Closed harsanyidani closed 1 year ago

harsanyidani commented 1 year ago

Hi!

I have some questions in connection with training your detection network (epropnp_det_basic.py config unchanged) from strach.

  1. Why is the weight file I got (634.88 MB) much bigger than the provided epropnp_det_basic.pth (212.82 MB)?

  2. Below you an find the evaluation results (1)(2). Are these normal after 12 epochs? I find the construction vehicle, barrier and trailer results strange. Maybe they are under represented in the dataset and they have less than 10% precision and accuracy in every operating point so the area under the precision-recall curve is considered 0 and the same logic for the TP metrics? I also attached some info about the classes in the mini dataset (3) and the results on the training set after 12 epochs (4)(5). (1): 1 (2): 2 (3): 3 (4): 4 (5): 5

  3. As I was inspecting the tensorflow logs I noticed there are no evaluation losses computed and tracked? Why is that? Is the measurement of nuscenes metrics enough to detect overfitting?

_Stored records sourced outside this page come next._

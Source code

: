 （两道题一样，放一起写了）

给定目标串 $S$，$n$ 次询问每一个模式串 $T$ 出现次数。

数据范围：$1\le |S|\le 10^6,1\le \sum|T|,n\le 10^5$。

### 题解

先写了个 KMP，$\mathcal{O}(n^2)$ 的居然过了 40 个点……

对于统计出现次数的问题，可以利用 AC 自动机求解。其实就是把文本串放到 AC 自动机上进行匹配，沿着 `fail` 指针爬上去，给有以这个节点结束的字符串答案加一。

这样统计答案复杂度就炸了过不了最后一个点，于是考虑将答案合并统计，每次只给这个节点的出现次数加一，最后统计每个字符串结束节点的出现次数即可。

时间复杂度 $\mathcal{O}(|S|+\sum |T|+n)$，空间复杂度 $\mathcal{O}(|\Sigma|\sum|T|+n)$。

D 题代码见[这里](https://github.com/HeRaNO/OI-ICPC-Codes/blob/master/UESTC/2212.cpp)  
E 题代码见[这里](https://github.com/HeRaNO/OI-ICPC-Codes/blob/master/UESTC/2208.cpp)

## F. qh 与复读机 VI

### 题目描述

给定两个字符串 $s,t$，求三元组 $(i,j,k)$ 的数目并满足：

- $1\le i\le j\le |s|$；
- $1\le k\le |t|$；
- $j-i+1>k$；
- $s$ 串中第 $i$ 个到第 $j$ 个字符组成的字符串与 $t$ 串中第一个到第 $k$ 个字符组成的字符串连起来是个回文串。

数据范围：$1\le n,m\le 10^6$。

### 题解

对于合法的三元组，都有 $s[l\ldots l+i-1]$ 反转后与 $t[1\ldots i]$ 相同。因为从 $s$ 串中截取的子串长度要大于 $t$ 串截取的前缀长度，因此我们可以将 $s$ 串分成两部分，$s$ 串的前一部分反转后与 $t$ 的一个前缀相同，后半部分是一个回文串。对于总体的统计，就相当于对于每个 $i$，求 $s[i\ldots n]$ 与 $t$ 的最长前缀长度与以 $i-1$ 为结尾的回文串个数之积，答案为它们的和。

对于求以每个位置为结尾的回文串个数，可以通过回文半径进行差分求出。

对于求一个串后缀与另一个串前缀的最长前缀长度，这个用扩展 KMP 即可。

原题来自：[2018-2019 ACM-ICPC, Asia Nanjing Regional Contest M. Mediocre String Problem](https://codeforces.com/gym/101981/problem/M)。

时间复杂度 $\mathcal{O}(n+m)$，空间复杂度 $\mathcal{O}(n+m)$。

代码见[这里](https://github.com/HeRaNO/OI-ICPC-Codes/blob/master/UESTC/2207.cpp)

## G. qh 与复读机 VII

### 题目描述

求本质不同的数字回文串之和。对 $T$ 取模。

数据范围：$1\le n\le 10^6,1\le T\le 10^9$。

I also included the logs and tensorflow logs from my training as a zip file: logs.zip

Thanks in advance for your help!

Lakonik commented 1 year ago

Hi!

  1. The checkpoint contains not only weights but also optimizer states, so it should be about 3x the size
  2. EPro-PnP-Det does not work very well with small training set, so the results can be pretty bad when trained on the mini set
  3. Validation loss calculation is disabled by default (otherwise training would take a lot more time), and I think the metrics are good enough for detecting overfitting
harsanyidani commented 1 year ago

Thanks!